8. Section 92(A) was introduced in the Motor Vehicles Act 1939 by Amendment Act 47. of 1982. It came into force w.e.f. 1.10.1982; i.e. before the date of accident 18.11.1982. As per the said Section where the death or permanent disablement of any person has resulted from an accident arising out of the use of a motor vehicle or motor vehicles, the owner of the vehicle shall, or, as the case may be, the owners of the vehicles shall, jointly and severally, be liable to pay compensation in respect of such death or disablement in accordance with the provisions of this section. Under Sub Section 2 of Section 92(A), the amount of compensation which shall be payable under Sub-section (1) in respect of the permanent disablement of any person shall be fixed sum of seven thousand five hungered rupees.
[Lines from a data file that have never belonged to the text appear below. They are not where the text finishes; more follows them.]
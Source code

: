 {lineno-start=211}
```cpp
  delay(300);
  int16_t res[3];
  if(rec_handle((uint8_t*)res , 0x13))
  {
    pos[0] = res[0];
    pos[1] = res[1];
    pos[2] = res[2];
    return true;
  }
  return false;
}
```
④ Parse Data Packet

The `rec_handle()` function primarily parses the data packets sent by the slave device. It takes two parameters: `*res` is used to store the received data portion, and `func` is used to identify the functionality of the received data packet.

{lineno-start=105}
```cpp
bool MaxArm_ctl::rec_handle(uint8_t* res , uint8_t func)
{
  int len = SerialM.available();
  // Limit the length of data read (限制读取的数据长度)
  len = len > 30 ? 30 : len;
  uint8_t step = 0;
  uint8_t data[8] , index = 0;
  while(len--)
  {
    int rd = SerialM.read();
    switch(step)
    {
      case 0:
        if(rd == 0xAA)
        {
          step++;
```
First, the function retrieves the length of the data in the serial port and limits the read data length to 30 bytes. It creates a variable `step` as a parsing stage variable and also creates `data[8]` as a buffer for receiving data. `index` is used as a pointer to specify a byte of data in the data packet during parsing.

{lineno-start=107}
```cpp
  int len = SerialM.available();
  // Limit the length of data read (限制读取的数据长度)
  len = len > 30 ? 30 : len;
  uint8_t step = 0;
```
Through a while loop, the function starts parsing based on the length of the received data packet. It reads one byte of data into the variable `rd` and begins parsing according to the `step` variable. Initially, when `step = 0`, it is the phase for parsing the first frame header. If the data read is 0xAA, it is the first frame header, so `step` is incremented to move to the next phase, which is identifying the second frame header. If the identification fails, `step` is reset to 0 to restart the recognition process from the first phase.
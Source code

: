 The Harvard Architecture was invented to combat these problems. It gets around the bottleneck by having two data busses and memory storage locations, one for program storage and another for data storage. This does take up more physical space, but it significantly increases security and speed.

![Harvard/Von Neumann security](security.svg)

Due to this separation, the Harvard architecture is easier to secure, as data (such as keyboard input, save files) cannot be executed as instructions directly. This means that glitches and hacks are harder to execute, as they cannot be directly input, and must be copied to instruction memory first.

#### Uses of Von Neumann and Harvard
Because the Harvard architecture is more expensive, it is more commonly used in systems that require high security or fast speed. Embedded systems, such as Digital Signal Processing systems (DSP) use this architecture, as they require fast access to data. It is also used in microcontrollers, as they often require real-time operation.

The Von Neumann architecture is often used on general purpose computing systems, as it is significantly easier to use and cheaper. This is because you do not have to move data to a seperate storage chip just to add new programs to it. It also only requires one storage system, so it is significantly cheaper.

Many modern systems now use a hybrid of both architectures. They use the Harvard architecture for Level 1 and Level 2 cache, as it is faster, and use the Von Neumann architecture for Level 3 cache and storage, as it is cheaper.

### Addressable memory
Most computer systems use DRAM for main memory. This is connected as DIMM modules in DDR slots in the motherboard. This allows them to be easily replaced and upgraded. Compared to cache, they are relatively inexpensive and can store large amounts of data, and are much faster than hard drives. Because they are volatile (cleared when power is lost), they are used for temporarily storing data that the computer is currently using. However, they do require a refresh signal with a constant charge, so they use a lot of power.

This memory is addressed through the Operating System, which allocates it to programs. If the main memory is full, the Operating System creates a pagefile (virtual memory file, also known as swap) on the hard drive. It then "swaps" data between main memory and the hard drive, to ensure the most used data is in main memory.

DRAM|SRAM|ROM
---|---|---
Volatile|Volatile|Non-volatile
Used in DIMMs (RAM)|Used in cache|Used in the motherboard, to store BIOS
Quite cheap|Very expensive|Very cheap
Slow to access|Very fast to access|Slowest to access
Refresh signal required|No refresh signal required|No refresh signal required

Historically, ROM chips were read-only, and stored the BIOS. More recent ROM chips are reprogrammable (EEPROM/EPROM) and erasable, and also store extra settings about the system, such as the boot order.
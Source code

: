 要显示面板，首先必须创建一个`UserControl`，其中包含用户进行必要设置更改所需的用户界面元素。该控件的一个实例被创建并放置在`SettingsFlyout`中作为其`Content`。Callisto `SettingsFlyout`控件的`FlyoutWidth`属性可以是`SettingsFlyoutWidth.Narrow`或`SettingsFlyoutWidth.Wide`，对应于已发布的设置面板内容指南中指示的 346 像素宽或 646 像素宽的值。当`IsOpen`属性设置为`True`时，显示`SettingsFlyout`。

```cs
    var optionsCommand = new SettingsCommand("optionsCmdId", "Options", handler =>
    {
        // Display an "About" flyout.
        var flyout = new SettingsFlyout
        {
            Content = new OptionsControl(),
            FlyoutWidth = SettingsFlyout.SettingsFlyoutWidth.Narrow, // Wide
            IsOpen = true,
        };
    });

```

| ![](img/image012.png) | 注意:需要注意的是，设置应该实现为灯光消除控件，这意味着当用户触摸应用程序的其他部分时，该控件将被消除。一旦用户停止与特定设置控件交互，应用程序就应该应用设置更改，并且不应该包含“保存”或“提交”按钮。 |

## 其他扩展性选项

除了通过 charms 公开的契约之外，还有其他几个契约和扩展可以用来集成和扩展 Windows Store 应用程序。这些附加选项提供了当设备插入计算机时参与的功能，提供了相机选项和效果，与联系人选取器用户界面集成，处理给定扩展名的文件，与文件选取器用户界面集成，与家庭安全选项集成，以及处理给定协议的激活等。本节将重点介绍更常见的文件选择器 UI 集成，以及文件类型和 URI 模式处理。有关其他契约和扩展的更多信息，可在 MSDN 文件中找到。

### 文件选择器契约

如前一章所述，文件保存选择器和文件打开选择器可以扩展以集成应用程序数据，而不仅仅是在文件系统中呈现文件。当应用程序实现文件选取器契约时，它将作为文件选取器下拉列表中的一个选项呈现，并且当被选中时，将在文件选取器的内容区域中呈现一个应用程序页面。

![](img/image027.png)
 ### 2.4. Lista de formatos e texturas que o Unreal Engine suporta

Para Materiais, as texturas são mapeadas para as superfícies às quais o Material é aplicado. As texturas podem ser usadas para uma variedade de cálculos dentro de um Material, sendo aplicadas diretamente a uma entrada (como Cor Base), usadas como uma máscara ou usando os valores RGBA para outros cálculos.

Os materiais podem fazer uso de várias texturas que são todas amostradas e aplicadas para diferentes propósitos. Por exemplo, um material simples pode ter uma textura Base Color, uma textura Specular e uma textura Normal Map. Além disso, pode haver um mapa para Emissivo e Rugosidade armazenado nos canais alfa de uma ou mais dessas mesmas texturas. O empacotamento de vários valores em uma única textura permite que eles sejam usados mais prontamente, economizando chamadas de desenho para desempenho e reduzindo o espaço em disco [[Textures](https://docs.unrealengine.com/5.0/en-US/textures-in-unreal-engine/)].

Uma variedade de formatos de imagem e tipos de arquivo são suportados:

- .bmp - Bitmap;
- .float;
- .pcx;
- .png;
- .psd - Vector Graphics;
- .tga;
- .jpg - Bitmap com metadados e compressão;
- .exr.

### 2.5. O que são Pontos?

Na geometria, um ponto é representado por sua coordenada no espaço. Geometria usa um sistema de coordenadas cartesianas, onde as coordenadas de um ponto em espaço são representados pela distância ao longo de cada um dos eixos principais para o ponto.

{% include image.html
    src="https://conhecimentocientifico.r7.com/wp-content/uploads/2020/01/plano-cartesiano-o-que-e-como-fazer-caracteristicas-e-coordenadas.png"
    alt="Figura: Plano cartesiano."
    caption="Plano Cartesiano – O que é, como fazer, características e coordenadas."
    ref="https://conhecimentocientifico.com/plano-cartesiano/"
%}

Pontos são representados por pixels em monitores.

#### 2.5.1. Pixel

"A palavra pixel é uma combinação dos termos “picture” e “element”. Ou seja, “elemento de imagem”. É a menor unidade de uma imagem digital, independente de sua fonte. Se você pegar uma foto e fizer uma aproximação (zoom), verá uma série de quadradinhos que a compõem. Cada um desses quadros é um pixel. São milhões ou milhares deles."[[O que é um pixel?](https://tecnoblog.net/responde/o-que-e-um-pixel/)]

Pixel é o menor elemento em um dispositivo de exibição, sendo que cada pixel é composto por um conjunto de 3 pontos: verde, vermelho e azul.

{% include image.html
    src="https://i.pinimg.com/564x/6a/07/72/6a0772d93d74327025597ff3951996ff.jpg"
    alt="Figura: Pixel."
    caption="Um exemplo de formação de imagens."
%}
The first respondent was not negligent and he was not responsible for causing accident resulting permanent disablement of the left wrist of the appellant. Liability has been fastened on him Under Section 92(A) of the Motor Vehicles Act as amended in 1982. Under Sub-section 3 of Section 92(A) of the Act, it is not necessary for the appellant to plead and establish that the death or permanent disablement in respect of which the claim has been made was due to any wrongful act, neglect or default of the owner or owners of the vehicle or vehicles concerned or of any other person. Under Sub-section 4 of Section 92(A) the claim for compensation under Sub-section (1) of that Section shall not be defeated by reason of any wrongful act, neglect or default of the person in respect of whose permanent disablement the claim has been made nor shall the quantum of compensation recoverable in respect of such permanent disablement be reduced on the basis ‘of the share of such person in the responsibility for such permanent disablement.
9. In view of the specific provisions as contained in Sub Section 4 of Section 92(A) of the Act, we are of the opinion that the appellant is entitled to recover the amount mentioned in Sub-section 2 of Section 92(A) for permanent disablement to left wrist and restriction of movements sustained by him due to the accident.
10. We are, therefore, of the opinion that the first respondent was not negligent and the accident took place due to the negligent driving of the appellant, he is still entitled to get compensation of Rs. 7500/- as provided Under Section 92(A) of the Motor Vehicles Act as discussed above.
11. We accordingly, allow the appeal in part and while confirming the finding of the Tribunal as well as the learned Single Judge in regard to the negligence, award a sum of Rs. 7500/- as compensation for the injuries sustained by the appellant in the accident payable by the first respondent Jagat Mohan. There will be no order as to costs.